## Required action:
Copy out every line of the data where the word "aiohttp" is found.

Data for processing section start

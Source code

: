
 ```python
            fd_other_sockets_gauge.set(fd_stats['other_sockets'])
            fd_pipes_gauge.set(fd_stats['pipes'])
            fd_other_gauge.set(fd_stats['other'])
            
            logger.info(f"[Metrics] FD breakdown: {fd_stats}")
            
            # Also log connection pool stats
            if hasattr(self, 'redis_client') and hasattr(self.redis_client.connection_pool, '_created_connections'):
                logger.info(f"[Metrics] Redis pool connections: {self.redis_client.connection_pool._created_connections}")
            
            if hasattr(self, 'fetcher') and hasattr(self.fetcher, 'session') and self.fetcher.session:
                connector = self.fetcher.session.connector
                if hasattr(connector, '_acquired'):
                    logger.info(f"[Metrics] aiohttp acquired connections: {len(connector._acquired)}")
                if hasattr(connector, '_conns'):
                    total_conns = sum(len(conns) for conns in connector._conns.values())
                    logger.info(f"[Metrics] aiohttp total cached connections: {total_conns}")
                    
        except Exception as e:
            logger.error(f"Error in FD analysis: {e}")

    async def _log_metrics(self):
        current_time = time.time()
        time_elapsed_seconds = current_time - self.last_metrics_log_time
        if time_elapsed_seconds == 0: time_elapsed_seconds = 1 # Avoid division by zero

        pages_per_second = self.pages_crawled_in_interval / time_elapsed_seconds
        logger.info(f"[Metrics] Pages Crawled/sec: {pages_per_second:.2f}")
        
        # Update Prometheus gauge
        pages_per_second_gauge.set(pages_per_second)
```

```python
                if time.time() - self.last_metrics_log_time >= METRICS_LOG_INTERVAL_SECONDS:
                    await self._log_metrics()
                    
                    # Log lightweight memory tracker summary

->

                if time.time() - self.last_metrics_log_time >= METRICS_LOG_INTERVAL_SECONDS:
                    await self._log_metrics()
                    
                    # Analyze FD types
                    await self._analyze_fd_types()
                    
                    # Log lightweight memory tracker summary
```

Data for processing section end

## Answer below:
                    logger.info(f"[Metrics] aiohttp acquired connections: {len(connector._acquired)}")
                    logger.info(f"[Metrics] aiohttp total cached connections: {total_conns}")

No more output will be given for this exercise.